Always. I watched. For hours on end, I watched racers go in circles – making an almost endless left-hand turn. But I didn’t watch from the couch. I watched from my homemade flag-stand.
Always.
On Sundays after lunch, I’d pull two dining room chairs together, and I’d grab the set of racing flags that my grandma had sewn me, and I’d go to work. Green flag to yellow flag to white flag to checkered. It was my dream back then to grow up to be a NASCAR flagman. Maybe it was the lure of being in control. Maybe it was the seduction of power (inasmuch as an eight-year-old thinks of such things). But maybe it was just fun. It was always fun.
But things change. We change. We grow up, and so do our dreams. We get bigger, and so do our ambitions. Somewhere in the course of time, I put my flags away to follow a more “sensible” course (little did I know then what God had in store for me).
Always, though, I knew that God was calling – that God calls all of us. And if our homes and families are our primary mission fields, then our jobs are our second ones. Whether that takes us to a boardroom, living room, classroom, or locker room, it’s who we are (and Whose we are) in those places where we spend our time that makes the di erence.

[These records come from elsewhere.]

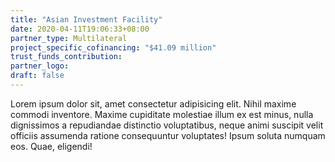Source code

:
 ```yaml
---
title: "Asian Investment Facility"
date: 2020-04-11T19:06:33+08:00
partner_type: Multilateral
project_specific_cofinancing: "$41.09 million"
trust_funds_contribution:
partner_logo:
draft: false
---
```


Lorem ipsum dolor sit, amet consectetur adipisicing elit. Nihil maxime commodi inventore. Maxime cupiditate molestiae illum ex est minus, nulla dignissimos a repudiandae distinctio voluptatibus, neque animi suscipit velit officiis assumenda ratione consequuntur voluptates! Ipsum soluta numquam eos. Quae, eligendi!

We aren’t just accountants who happen to be Christians. No, we’re Christians who just happen to be accountants. We’re not just students who happen to be Christians. No, we’re Christians who just happen to be students. We’re not just (insert your profession here). No, we are Christians who just happen to be (do it again here, too)!
As followers of Jesus, our careers are not merely means to an end. They are sacred entrustments that must be built on the Rock. They are opportunities to proclaim God’s goodness and redemption and grace and love. As followers of Christ, we are called to be professionals –professing His faithfulness … always.